**Task inputs:**
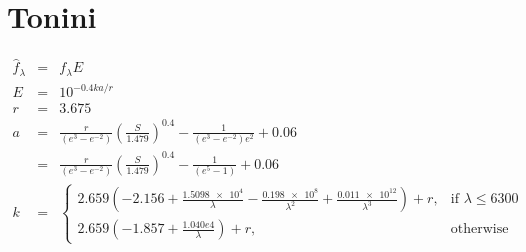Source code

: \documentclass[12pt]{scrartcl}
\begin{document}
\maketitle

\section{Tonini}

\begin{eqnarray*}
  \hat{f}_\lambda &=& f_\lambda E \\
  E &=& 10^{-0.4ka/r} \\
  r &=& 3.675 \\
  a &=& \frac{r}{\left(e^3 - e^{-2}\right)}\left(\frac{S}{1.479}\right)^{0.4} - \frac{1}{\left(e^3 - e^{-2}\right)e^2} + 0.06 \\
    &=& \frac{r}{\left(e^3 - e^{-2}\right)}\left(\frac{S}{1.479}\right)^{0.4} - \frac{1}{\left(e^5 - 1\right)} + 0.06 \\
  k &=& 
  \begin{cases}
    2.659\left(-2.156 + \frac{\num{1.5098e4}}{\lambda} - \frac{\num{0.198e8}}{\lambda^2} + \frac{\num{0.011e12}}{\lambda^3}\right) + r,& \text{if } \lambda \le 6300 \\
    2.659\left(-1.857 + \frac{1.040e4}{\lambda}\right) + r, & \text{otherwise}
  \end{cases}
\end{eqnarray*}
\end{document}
* * *
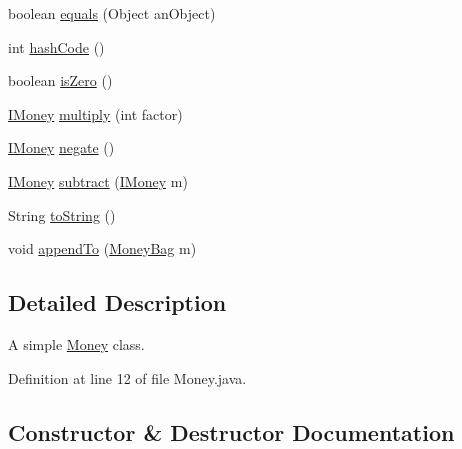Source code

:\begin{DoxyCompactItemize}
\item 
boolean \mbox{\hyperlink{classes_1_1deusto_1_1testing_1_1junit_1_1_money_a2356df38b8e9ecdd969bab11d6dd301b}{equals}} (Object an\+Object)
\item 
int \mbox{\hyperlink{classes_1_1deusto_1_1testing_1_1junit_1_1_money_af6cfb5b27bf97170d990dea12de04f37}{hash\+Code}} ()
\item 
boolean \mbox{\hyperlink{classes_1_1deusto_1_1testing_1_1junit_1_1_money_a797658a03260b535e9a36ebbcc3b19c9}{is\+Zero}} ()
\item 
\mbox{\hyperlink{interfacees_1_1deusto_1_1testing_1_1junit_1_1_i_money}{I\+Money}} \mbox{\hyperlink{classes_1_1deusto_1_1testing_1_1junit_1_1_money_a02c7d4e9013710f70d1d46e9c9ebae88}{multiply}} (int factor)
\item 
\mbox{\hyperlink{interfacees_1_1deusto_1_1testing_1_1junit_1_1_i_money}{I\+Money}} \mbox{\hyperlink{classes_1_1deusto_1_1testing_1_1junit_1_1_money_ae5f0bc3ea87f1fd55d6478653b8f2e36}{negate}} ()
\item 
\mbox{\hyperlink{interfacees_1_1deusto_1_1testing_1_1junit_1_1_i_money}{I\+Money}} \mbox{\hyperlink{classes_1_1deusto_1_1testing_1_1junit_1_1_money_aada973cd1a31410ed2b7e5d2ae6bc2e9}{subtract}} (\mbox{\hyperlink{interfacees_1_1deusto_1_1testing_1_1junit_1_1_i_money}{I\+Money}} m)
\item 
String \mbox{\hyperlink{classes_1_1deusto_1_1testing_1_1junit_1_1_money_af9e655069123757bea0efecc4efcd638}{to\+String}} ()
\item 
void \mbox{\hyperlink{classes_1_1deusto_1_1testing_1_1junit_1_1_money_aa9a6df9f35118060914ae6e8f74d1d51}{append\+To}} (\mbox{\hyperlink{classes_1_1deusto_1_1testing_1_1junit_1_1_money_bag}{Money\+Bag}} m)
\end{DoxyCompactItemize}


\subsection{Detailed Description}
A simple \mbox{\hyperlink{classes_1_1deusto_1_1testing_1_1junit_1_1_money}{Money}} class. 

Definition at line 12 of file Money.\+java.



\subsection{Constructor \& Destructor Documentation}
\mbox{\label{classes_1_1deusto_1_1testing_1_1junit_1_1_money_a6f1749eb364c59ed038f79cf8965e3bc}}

**Problem requirements:** Go through the material and copy out every line with "text" in it.

**Output:**
    2.659\left(-2.156 + \frac{\num{1.5098e4}}{\lambda} - \frac{\num{0.198e8}}{\lambda^2} + \frac{\num{0.011e12}}{\lambda^3}\right) + r,& \text{if } \lambda \le 6300 \\
    2.659\left(-1.857 + \frac{1.040e4}{\lambda}\right) + r, & \text{otherwise}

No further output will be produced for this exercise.